# Record extracts:
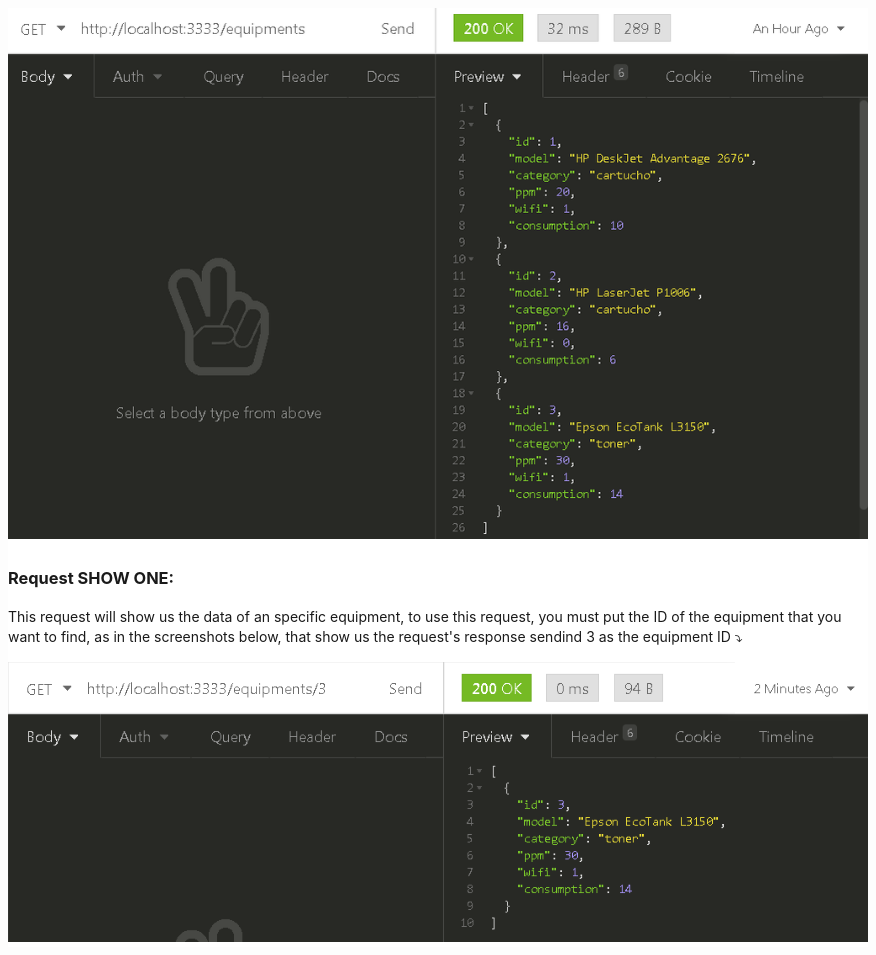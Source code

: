 <img src="screenshots/screenshot_2.png">


### <a name="en-show"></a>Request SHOW ONE: 

This request will show us the data of an specific equipment, to use this request, you must put the ID of the equipment that you want to find, as in the screenshots below, that show us the request's response sendind 3 as the equipment ID :arrow_heading_down:

<img src="screenshots/screenshot_3.png">
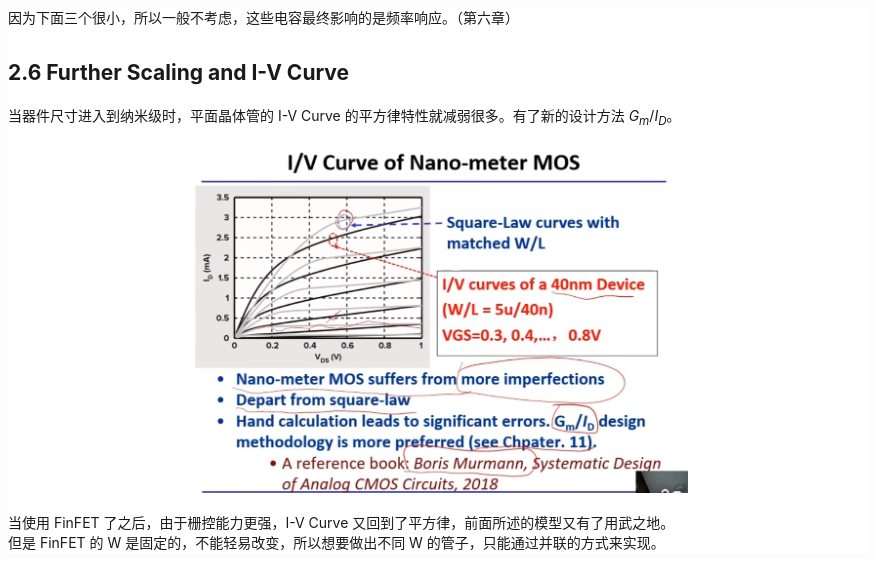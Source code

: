 因为下面三个很小，所以一般不考虑，这些电容最终影响的是频率响应。（第六章）  

## 2.6 Further Scaling and I-V Curve

当器件尺寸进入到纳米级时，平面晶体管的 I-V Curve 的平方律特性就减弱很多。有了新的设计方法 $G_m/I_D$。
<div align = center><img src = ../../img/2024-11-23-22-21-42.png width = 500/></div>

当使用 FinFET 了之后，由于栅控能力更强，I-V Curve 又回到了平方律，前面所述的模型又有了用武之地。  
但是 FinFET 的 W 是固定的，不能轻易改变，所以想要做出不同 W 的管子，只能通过并联的方式来实现。  
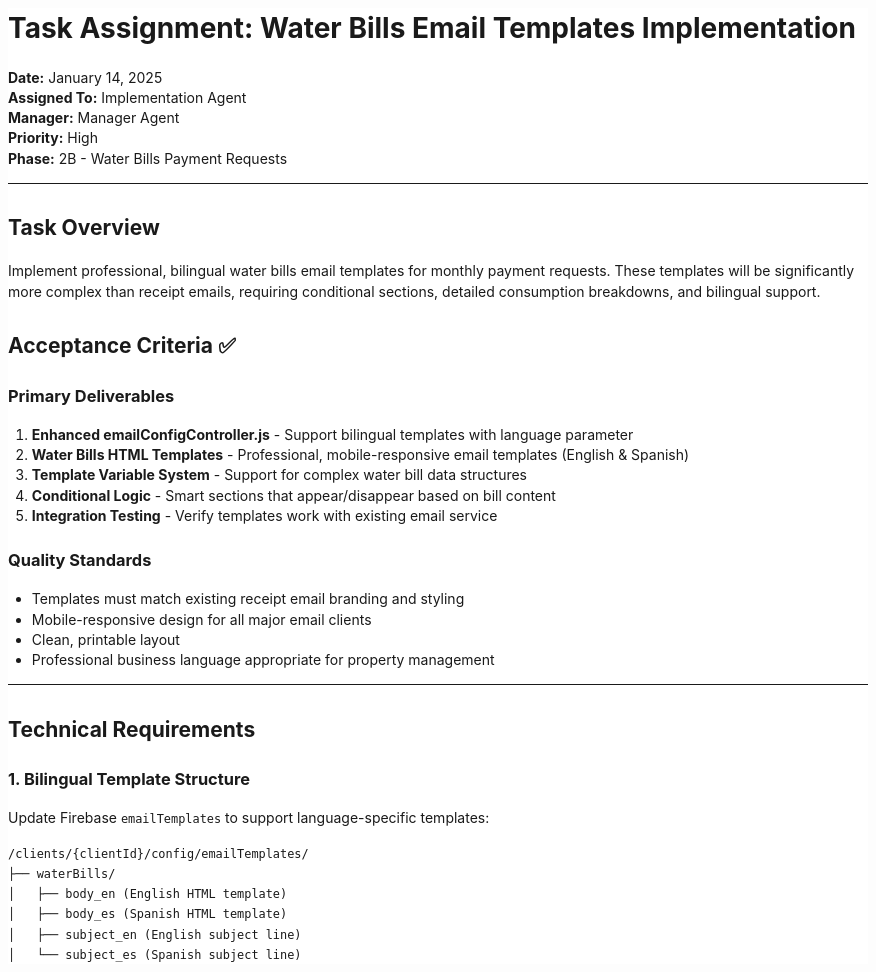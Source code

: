 # Task Assignment: Water Bills Email Templates Implementation

**Date:** January 14, 2025  
**Assigned To:** Implementation Agent  
**Manager:** Manager Agent  
**Priority:** High  
**Phase:** 2B - Water Bills Payment Requests  

---

## Task Overview

Implement professional, bilingual water bills email templates for monthly payment requests. These templates will be significantly more complex than receipt emails, requiring conditional sections, detailed consumption breakdowns, and bilingual support.

## Acceptance Criteria ✅

### **Primary Deliverables**
1. **Enhanced emailConfigController.js** - Support bilingual templates with language parameter
2. **Water Bills HTML Templates** - Professional, mobile-responsive email templates (English & Spanish)
3. **Template Variable System** - Support for complex water bill data structures
4. **Conditional Logic** - Smart sections that appear/disappear based on bill content
5. **Integration Testing** - Verify templates work with existing email service

### **Quality Standards**
- Templates must match existing receipt email branding and styling
- Mobile-responsive design for all major email clients
- Clean, printable layout
- Professional business language appropriate for property management

---

## Technical Requirements

### **1. Bilingual Template Structure**
Update Firebase `emailTemplates` to support language-specific templates:

```
/clients/{clientId}/config/emailTemplates/
├── waterBills/
│   ├── body_en (English HTML template)
│   ├── body_es (Spanish HTML template)  
│   ├── subject_en (English subject line)
│   └── subject_es (Spanish subject line)
```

# What is required:
Number of lines containing the word "Curve" in the listing: state it, and add no other text.

# Exercise solution:
3